# Task to carry out
Filter the records below for the word "project". Copy each line that holds it.

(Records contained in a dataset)

Start of Block

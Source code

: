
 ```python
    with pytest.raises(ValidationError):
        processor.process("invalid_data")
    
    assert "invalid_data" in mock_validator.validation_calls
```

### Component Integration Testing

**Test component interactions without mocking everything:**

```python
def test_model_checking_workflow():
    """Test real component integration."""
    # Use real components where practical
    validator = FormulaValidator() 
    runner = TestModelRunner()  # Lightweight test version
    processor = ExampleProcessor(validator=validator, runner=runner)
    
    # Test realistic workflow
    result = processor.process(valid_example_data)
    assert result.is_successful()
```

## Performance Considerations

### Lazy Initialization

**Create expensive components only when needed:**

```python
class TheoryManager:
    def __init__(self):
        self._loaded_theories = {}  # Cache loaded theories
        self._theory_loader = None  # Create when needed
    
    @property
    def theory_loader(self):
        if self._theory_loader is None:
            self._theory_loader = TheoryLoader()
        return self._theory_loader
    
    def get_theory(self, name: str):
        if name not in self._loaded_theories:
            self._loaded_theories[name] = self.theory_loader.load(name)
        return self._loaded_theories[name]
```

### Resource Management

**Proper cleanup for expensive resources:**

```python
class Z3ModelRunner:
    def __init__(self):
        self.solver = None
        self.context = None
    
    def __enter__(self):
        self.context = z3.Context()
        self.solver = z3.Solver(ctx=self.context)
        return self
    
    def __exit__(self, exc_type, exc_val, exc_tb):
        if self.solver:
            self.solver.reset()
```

End of Block
Start of Block

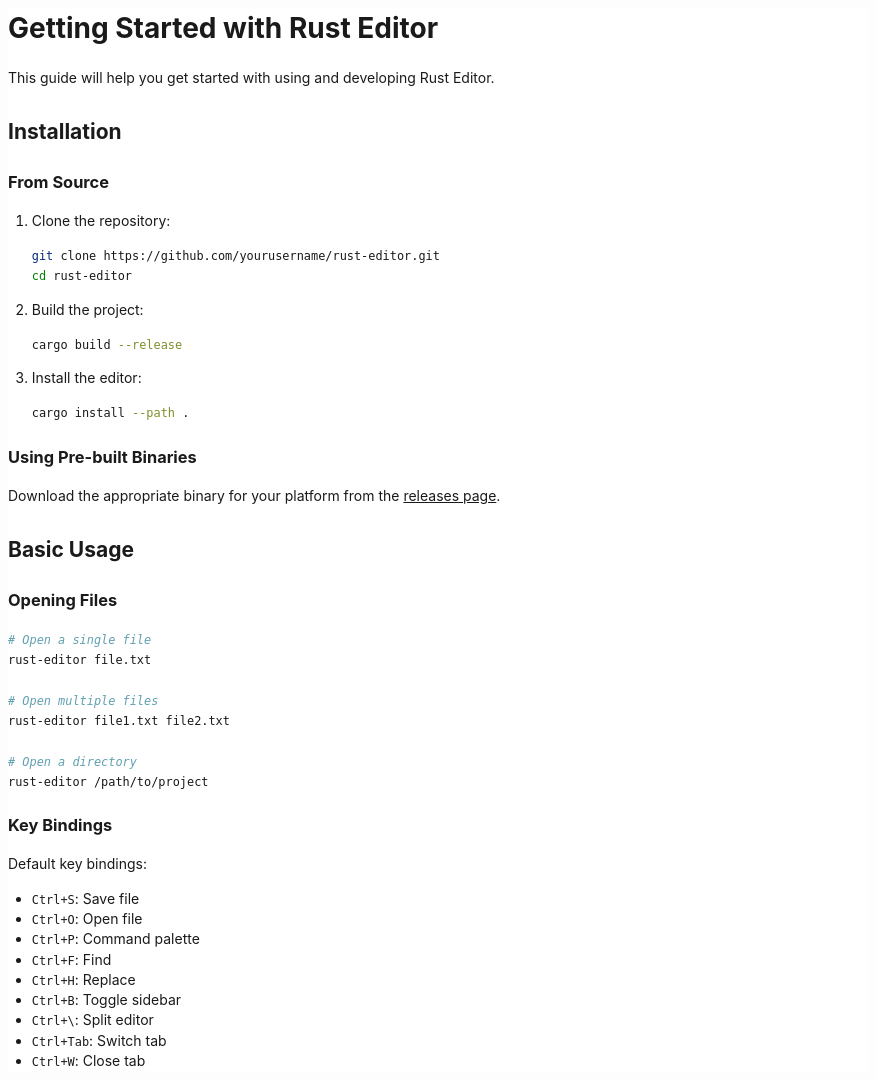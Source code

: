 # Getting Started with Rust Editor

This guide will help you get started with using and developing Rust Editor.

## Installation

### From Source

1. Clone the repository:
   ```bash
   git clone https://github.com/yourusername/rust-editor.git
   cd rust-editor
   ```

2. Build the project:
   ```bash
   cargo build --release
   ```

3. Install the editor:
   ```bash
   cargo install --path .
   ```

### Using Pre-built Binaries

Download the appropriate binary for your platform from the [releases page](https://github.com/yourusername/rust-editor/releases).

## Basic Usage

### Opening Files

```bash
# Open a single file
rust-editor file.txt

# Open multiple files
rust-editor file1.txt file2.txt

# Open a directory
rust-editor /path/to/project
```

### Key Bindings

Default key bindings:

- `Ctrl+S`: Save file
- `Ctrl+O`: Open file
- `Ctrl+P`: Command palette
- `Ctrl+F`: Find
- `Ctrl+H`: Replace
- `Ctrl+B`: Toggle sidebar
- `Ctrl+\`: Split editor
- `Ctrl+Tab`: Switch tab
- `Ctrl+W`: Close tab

End of Block

# Solution to the problem
2. Build the project:
rust-editor /path/to/project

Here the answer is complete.